Under the risk-neutral measure, the European option price V(S, v, t) satisfies:

∂V     1        ∂²V            ∂²V     1        ∂²V
── + ─ v S² ──── + ρσvS ──── + ─ σ²v ────
∂t     2       ∂S²           ∂S∂v     2       ∂v²

        ∂V                    ∂V
+ rS ── + κ(θ - v) ── - rV = 0
        ∂S                    ∂v

This is a 2D parabolic PDE in the variables (S, v) with time t. Let us label each term:

Term	Expression	Meaning
Time decay	∂V/∂t	Option value changes with time
Spot diffusion	½vS²∂²V/∂S²	Gamma effect from spot movements
Mixed diffusion	ρσvS∂²V/∂S∂v	Cross-effect: spot-variance correlation
Variance diffusion	½σ²v∂²V/∂v²	Volga effect from variance movements
Spot drift	rS∂V/∂S	Risk-neutral drift of spot
Variance drift	κ(θ-v)∂V/∂v	Mean-reversion pull on variance
Discounting	-rV	Risk-free discounting

Boundary Conditions

The PDE requires boundary conditions on the computational domain [0, S_max] x [0, v_max] x [0, T]:

Terminal condition (at t = T):

V(S, v, T) = max(S - K, 0)    (call)
V(S, v, T) = max(K - S, 0)    (put)

At S = 0:

V(0, v, t) = K e^{-r(T-t)}    (put: discounted strike)
V(0, v, t) = 0                 (call)

As S → ∞:

V(S, v, t) ≈ S e^{-q(T-t)}    (call: approaches forward)
V(S, v, t) → 0                 (put)

At v = 0 (Feller boundary): The PDE degenerates. The boundary condition becomes:

∂V     ∂V              ∂V
── + rS── + κθ── - rV = 0
∂t     ∂S              ∂v

This is the reduced PDE with diffusion terms dropped.

As v → ∞:

V(S, v, t) → S e^{-q(T-t)}    (call: dominated by spot)
∂V/∂v → 0                      (Neumann: value insensitive to further vol increase)

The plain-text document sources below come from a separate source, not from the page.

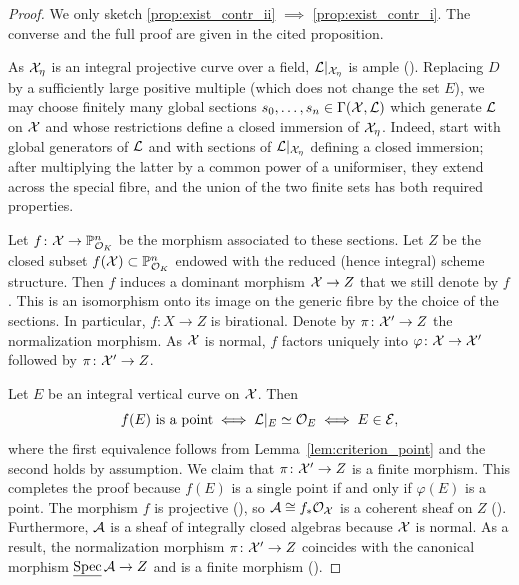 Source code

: \begin{proof}
    We only sketch \ref{prop:exist_contr_ii} $\implies$ \ref{prop:exist_contr_i}.
    The converse and the full proof are given in the cited proposition.

    As $\X_\eta$ is an integral projective curve over a field, $\LL|_{\X_\eta}$
    is ample (\cite[Proposition 7.5.5]{Liu}). Replacing $D$ by a sufficiently large positive multiple (which
    does not change the set $E$), we may choose finitely many global sections $s_0,\ldots,s_n\in\Gamma(\X,\LL)$ which generate $\LL$ on $\X$
    and whose restrictions define a closed immersion of $\X_\eta$.
    Indeed, start with global generators of $\LL$ and with sections of $\LL|_{\X_\eta}$ defining a closed immersion;
    after multiplying the latter by a common power of a uniformiser, they extend across the special fibre, and the union of the two finite sets has both required properties.

    Let $f \colon \X \to \PP^n_{\OK}$ be the morphism associated to these sections.
    Let $Z$ be the closed subset $f(\X) \subset \PP^n_{\OK}$
    endowed with the reduced (hence integral) scheme structure.
    Then $f$ induces a dominant morphism $\X \to Z$ that we still denote by $f$.
    This is an isomorphism onto its image on the generic fibre by the choice of the sections.
    In particular, $f \colon X \to Z$ is birational.
    Denote by $\pi \colon \X' \to Z$ the normalization morphism.
    As $\X$ is normal, $f$ factors uniquely into $\varphi \colon \X \to \X'$ followed by $\pi \colon \X' \to Z$.
    \begin{center}
    \end{center}
    Let $E$ be an integral vertical curve on $\X$.
    Then
    \[
        f(E) \textrm{ is a point} \iff \LL|_E \simeq \mathcal{O}_E \iff E \in \EE,
    \]
    where the first equivalence follows from Lemma~\ref{lem:criterion_point} and the second holds by assumption.
    We claim that $\pi \colon \X' \to Z$ is a finite morphism.
    This completes the proof because $f(E)$ is a single point if and only if $\varphi(E)$ is a point.
    The morphism $f$ is projective (\cite[Corollary 3.3.32(e)]{Liu}), so $\Acal \cong f_*\OO_\X$ is a coherent
    sheaf on $Z$ (\cite[Corollary 5.3.5]{Liu}). Furthermore, $\Acal$ is a sheaf of integrally closed algebras because $\X$ is normal.
    As a result, the normalization morphism $\pi \colon \X' \to Z$
    coincides with the canonical morphism $\SpecRel \Acal \to Z$ and is a finite morphism (\cite[Exercise 5.1.17]{Liu}).
\end{proof}

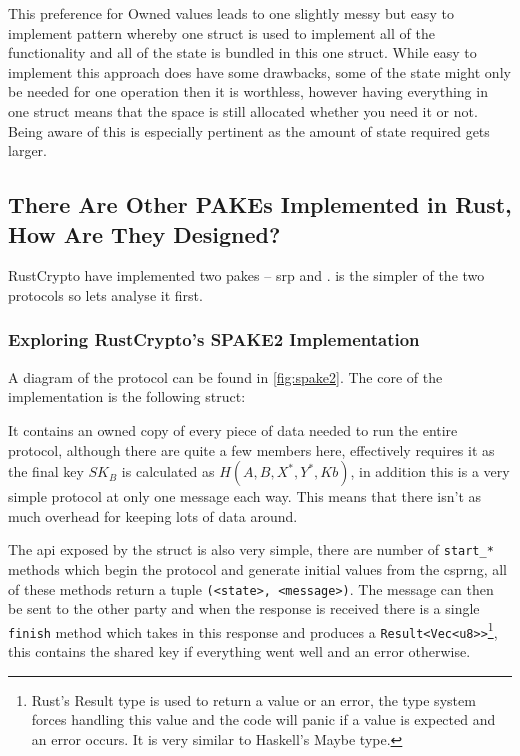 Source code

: This preference for Owned values leads to one slightly messy but easy to implement pattern whereby one struct is used to implement all of the functionality and all of the state is bundled in this one struct.
While easy to implement this approach does have some drawbacks, some of the state might only be needed for one operation then it is worthless, however having everything in one struct means that the space is still allocated whether you need it or not.
Being aware of this is especially pertinent as the amount of state required gets larger.

\subsection{There Are Other PAKEs Implemented in Rust, How Are They Designed?}
RustCrypto have implemented two \glspl{pake} -- \gls{srp} and .
 is the simpler of the two protocols so lets analyse it first.

\subsubsection{Exploring RustCrypto's SPAKE2 Implementation}
A diagram of the  protocol can be found in \cref{fig:spake2}.
The core of the implementation is the following struct:

It contains an owned copy of every piece of data needed to run the entire protocol, although there are quite a few members here,  effectively requires it as the final key $SK_B$ is calculated as $H(A, B, X^*, Y^*, Kb)$, in addition this is a very simple protocol at only one message each way.
This means that there isn't as much overhead for keeping lots of data around.

The \gls{api} exposed by the struct is also very simple, there are number of \texttt{start\_*} methods which begin the protocol and generate initial values from the \gls{csprng}, all of these methods return a tuple \texttt{(<state>, <message>)}.
The message can then be sent to the other party and when the response is received there is a single \texttt{finish} method which takes in this response and produces a \texttt{Result<Vec<u8>>}\footnote{Rust's Result type is used to return a value or an error, the type system forces handling this value and the code will panic if a value is expected and an error occurs. It is very similar to Haskell's Maybe type.}, this contains the shared key if everything went well and an error otherwise.

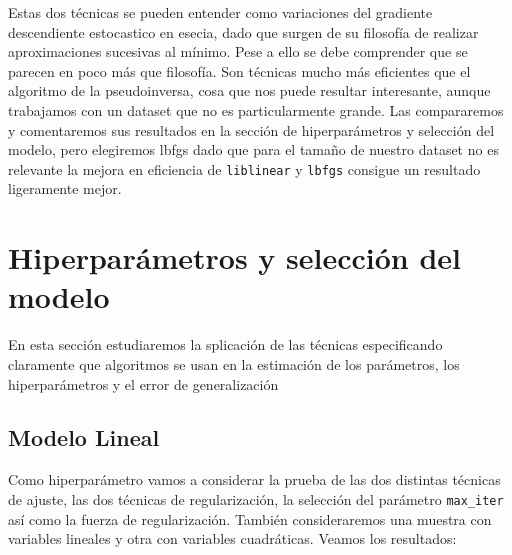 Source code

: \documentclass[11pt,a4paper]{article}
\begin{document}
Estas dos técnicas se pueden entender como variaciones del gradiente descendiente estocastico en esecia, dado que surgen de su filosofía de realizar aproximaciones sucesivas al mínimo. Pese a ello se debe comprender que se parecen en poco más que filosofía. Son técnicas mucho más eficientes que el algoritmo de la pseudoinversa, cosa que nos puede resultar interesante, aunque trabajamos con un dataset que no es particularmente grande. Las compararemos y comentaremos sus resultados  en la sección de hiperparámetros y selección del modelo, pero elegiremos lbfgs dado que para el tamaño de nuestro dataset no es relevante la mejora en eficiencia de \texttt{liblinear} y \texttt{lbfgs} consigue un resultado ligeramente mejor.


\section{Hiperparámetros y selección del modelo}
 En esta sección estudiaremos la splicación de las técnicas especificando claramente que algoritmos se usan en la estimación de los parámetros, los hiperparámetros y el error de generalización
 
\subsection{Modelo Lineal}

Como hiperparámetro vamos a considerar la prueba de las dos distintas técnicas de ajuste, las dos técnicas de regularización, la selección del parámetro \texttt{max\_iter} así como la fuerza de regularización. También consideraremos una muestra con variables lineales y otra con variables cuadráticas. Veamos los resultados:\\
\end{document}
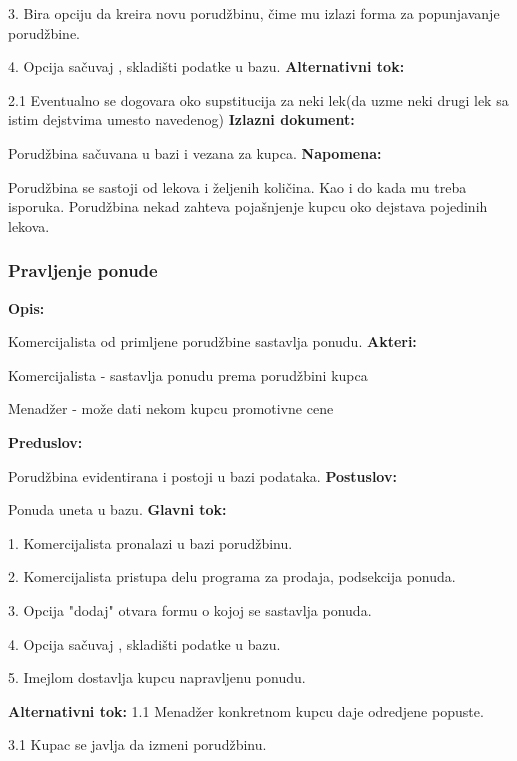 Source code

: 3. Bira opciju da kreira novu porudžbinu, čime mu izlazi forma za popunjavanje porudžbine.

4. Opcija sačuvaj , skladišti podatke u bazu.
\newline
\textbf{Alternativni tok:}

2.1  Eventualno se dogovara oko supstitucija za neki lek(da uzme neki drugi lek sa istim dejstvima umesto navedenog)
\newline
\textbf{Izlazni dokument:}

Porudžbina sačuvana u bazi i vezana za kupca.
\newline
\textbf{Napomena:}

Porudžbina se sastoji od lekova i željenih količina. Kao i do kada mu treba isporuka. Porudžbina nekad zahteva pojašnjenje kupcu oko dejstava pojedinih lekova.

\clearpage

\subsubsection{Pravljenje ponude}

\textbf{Opis:}

Komercijalista od primljene porudžbine sastavlja ponudu.
\newline
\textbf{Akteri:}

Komercijalista - sastavlja ponudu prema porudžbini kupca

Menadžer - može dati nekom kupcu promotivne cene

\textbf{Preduslov:}

Porudžbina evidentirana i postoji u bazi podataka.
\newline
\textbf{Postuslov:}

Ponuda uneta u bazu.
\newline
\textbf{Glavni tok:}

1. Komercijalista pronalazi u bazi porudžbinu.

2. Komercijalista pristupa delu programa za prodaja, podsekcija ponuda.

3. Opcija "dodaj" otvara formu o kojoj se sastavlja ponuda.

4. Opcija sačuvaj , skladišti podatke u bazu.

5. Imejlom dostavlja kupcu napravljenu ponudu.

\textbf{Alternativni tok:}
1.1 Menadžer konkretnom kupcu daje odredjene popuste.

3.1 Kupac se javlja da izmeni porudžbinu.

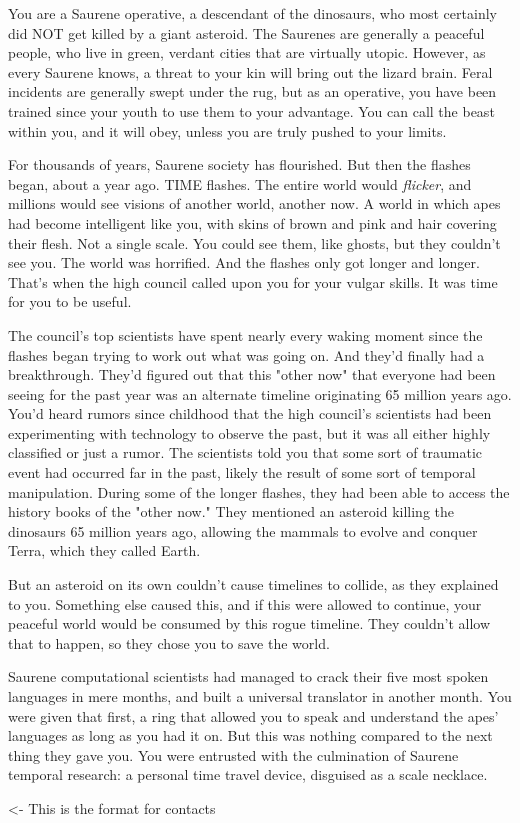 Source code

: \documentclass[char]{Extinction-Level-Event}
\begin{document}
\name{\cBandMemberOne{}}

You are a Saurene operative, a descendant of the dinosaurs, who most certainly did NOT get killed by a giant asteroid. The Saurenes are generally a peaceful people, who live in green, verdant cities that are virtually utopic. However, as every Saurene knows, a threat to your kin will bring out the lizard brain. Feral incidents are generally swept under the rug, but as an operative, you have been trained since your youth to use them to your advantage. You can call the beast within you, and it will obey, unless you are truly pushed to your limits.

For thousands of years, Saurene society has flourished. But then the flashes began, about a year ago. TIME flashes. The entire world would \emph{flicker}, and millions would see visions of another world, another now. A world in which apes had become intelligent like you, with skins of brown and pink and hair covering their flesh. Not a single scale. You could see them, like ghosts, but they couldn't see you. The world was horrified. And the flashes only got longer and longer. That's when the high council called upon you for your vulgar skills. It was time for you to be useful.

The council's top scientists have spent nearly every waking moment since the flashes began trying to work out what was going on. And they'd finally had a breakthrough. They'd figured out that this "other now" that everyone had been seeing for the past year was an alternate timeline originating 65 million years ago. You'd heard rumors since childhood that the high council's scientists had been experimenting with technology to observe the past, but it was all either highly classified or just a rumor. The scientists told you that some sort of traumatic event had occurred far in the past, likely the result of some sort of temporal manipulation. During some of the longer flashes, they had been able to access the history books of the "other now." They mentioned an asteroid killing the dinosaurs 65 million years ago, allowing the mammals to evolve and conquer Terra, which they called Earth. 

But an asteroid on its own couldn't cause timelines to collide, as they explained to you. Something else caused this, and if this were allowed to continue, your peaceful world would be consumed by this rogue timeline. They couldn't allow that to happen, so they chose you to save the world.

Saurene computational scientists had managed to crack their five most spoken languages in mere months, and built a universal translator in another month. You were given that first, a ring that allowed you to speak and understand the apes' languages as long as you had it on. But this was nothing compared to the next thing they gave you. You were entrusted with the culmination of Saurene temporal research: a personal time travel device, disguised as a scale necklace.

\begin{itemz}[Goals]
	\item 
\end{itemz}

\begin{itemz}[Notes]
	\item 
\end{itemz}

\begin{contacts}
	\contact{\cTest{}} <- This is the format for contacts 
\end{contacts}
\end{document}
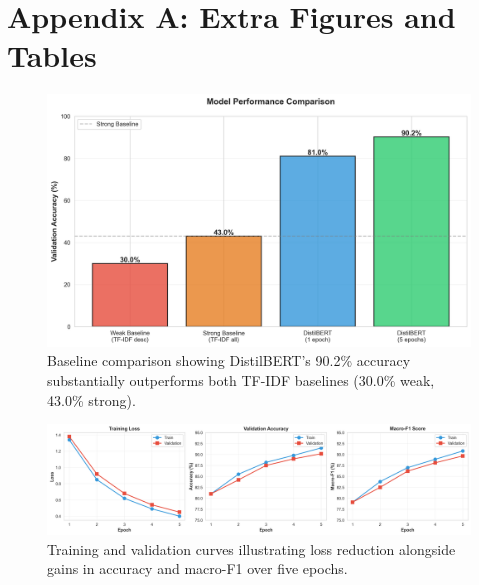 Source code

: \documentclass[twocolumn,10pt]{article}
\begin{document}

\appendix

\section*{Appendix A: Extra Figures and Tables}

\begin{figure}[h]
\centering
\includegraphics[width=0.8\columnwidth]{../results/figures/baseline_comparison.png}
\caption{Baseline comparison showing DistilBERT's 90.2\% accuracy substantially outperforms both TF-IDF baselines (30.0\% weak, 43.0\% strong).}
\label{fig:baseline}
\end{figure}

\begin{figure}[h]
\centering
\includegraphics[width=0.8\columnwidth]{../results/figures/training_curves.png}
\caption{Training and validation curves illustrating loss reduction alongside gains in accuracy and macro-F1 over five epochs.}
\label{fig:curves}
\end{figure}
\end{document}
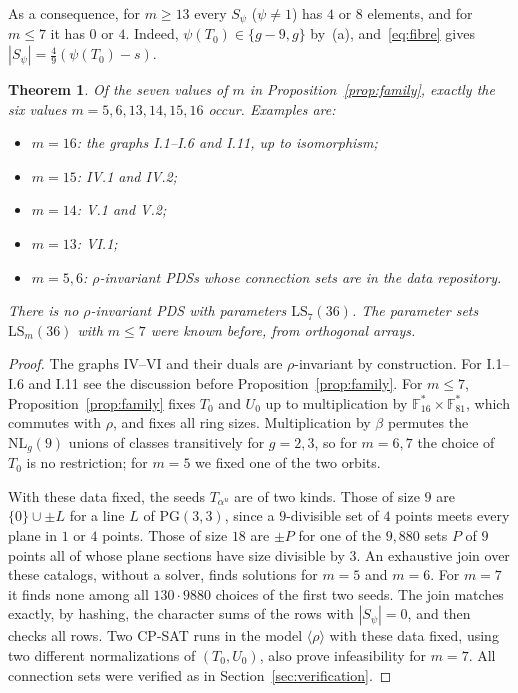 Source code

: \documentclass[11pt]{amsart}
\newtheorem{theorem}{Theorem}[section]
\theoremstyle{definition}
\newcommand{\F}{\mathbb{F}}
\newcommand{\LS}{\mathrm{LS}}
\newcommand{\NL}{\mathrm{NL}}
\begin{document}
As a consequence, for $m\ge13$ every $S_\psi$ ($\psi\ne1$) has $4$ or $8$ elements, and for $m\le7$ it has $0$ or $4$. Indeed, $\psi(T_0)\in\{g-9,g\}$ by~(a), and~\eqref{eq:fibre} gives $|S_\psi|=\frac49(\psi(T_0)-s)$.

\begin{theorem}\label{thm:familyexact}
Of the seven values of $m$ in Proposition~\ref{prop:family}, exactly the six values $m=5,6,13,14,15,16$ occur. Examples are:
\begin{itemize}
\item $m=16$: the graphs I.1--I.6 and I.11, up to isomorphism;
\item $m=15$: IV.1 and IV.2;
\item $m=14$: V.1 and V.2;
\item $m=13$: VI.1;
\item $m=5,6$: $\rho$-invariant PDSs whose connection sets are in the data repository.
\end{itemize}
There is no $\rho$-invariant PDS with parameters $\LS_7(36)$. The parameter sets $\LS_m(36)$ with $m\le7$ were known before, from orthogonal arrays.
\end{theorem}

\begin{proof}
The graphs IV--VI and their duals are $\rho$-invariant by construction. For I.1--I.6 and I.11 see the discussion before Proposition~\ref{prop:family}. For $m\le7$, Proposition~\ref{prop:family} fixes $T_0$ and $U_0$ up to multiplication by $\F_{16}^*\times\F_{81}^*$, which commutes with $\rho$, and fixes all ring sizes. Multiplication by $\beta$ permutes the $\NL_g(9)$ unions of classes transitively for $g=2,3$, so for $m=6,7$ the choice of $T_0$ is no restriction; for $m=5$ we fixed one of the two orbits.

With these data fixed, the seeds $T_{\alpha^u}$ are of two kinds. Those of size $9$ are $\{0\}\cup\pm L$ for a line $L$ of $\mathrm{PG}(3,3)$, since a $9$-divisible set of $4$ points meets every plane in $1$ or $4$ points. Those of size $18$ are $\pm P$ for one of the $9{,}880$ sets $P$ of $9$ points all of whose plane sections have size divisible by $3$. An exhaustive join over these catalogs, without a solver, finds solutions for $m=5$ and $m=6$. For $m=7$ it finds none among all $130\cdot 9880$ choices of the first two seeds. The join matches exactly, by hashing, the character sums of the rows with $|S_\psi|=0$, and then checks all rows. Two CP-SAT runs in the model $\langle\rho\rangle$ with these data fixed, using two different normalizations of $(T_0,U_0)$, also prove infeasibility for $m=7$. All connection sets were verified as in Section~\ref{sec:verification}.
\end{proof}
\end{document}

PINN Architecture for the Heston PDE

Network Design

The PINN takes a 3D input (S, v, t) and outputs the option price V:

Input Layer:     (S, v, t) ∈ ℝ³
                      │
              ┌───────┴───────┐
              │  Normalization │    ← Scale inputs to [0, 1] or [-1, 1]
              │  S̃ = S/S_max   │
              │  ṽ = v/v_max   │
              │  t̃ = t/T       │
              └───────┬───────┘
                      │
              ┌───────┴───────┐
              │  Dense(3, 128) │
              │  Tanh          │
              └───────┬───────┘
                      │
              ┌───────┴───────┐
              │  Dense(128,128)│
              │  Tanh          │    × 4-6 hidden layers
              │  + Residual    │
              └───────┬───────┘
                      │
              ┌───────┴───────┐
              │  Dense(128, 1) │
              │  Softplus      │    ← Ensures V > 0
              └───────┬───────┘
                      │
              Output: V̂(S, v, t)

Architecture choices:

Activation: Tanh (smooth, infinitely differentiable — needed for second-order derivatives)
Output activation: Softplus ensures non-negative prices
Residual connections: Stabilize training for deeper networks
Input normalization: Critical for balancing gradients across S, v, t scales

Input Feature Engineering

For better conditioning, we use log-spot and normalized inputs:

x = log(S / K)       # Log-moneyness (centered at ATM)
v_norm = v / v_max    # Normalized variance
tau = (T - t) / T     # Normalized time-to-expiry

This naturally handles the wide range of spot prices and focuses the network around the important at-the-money region.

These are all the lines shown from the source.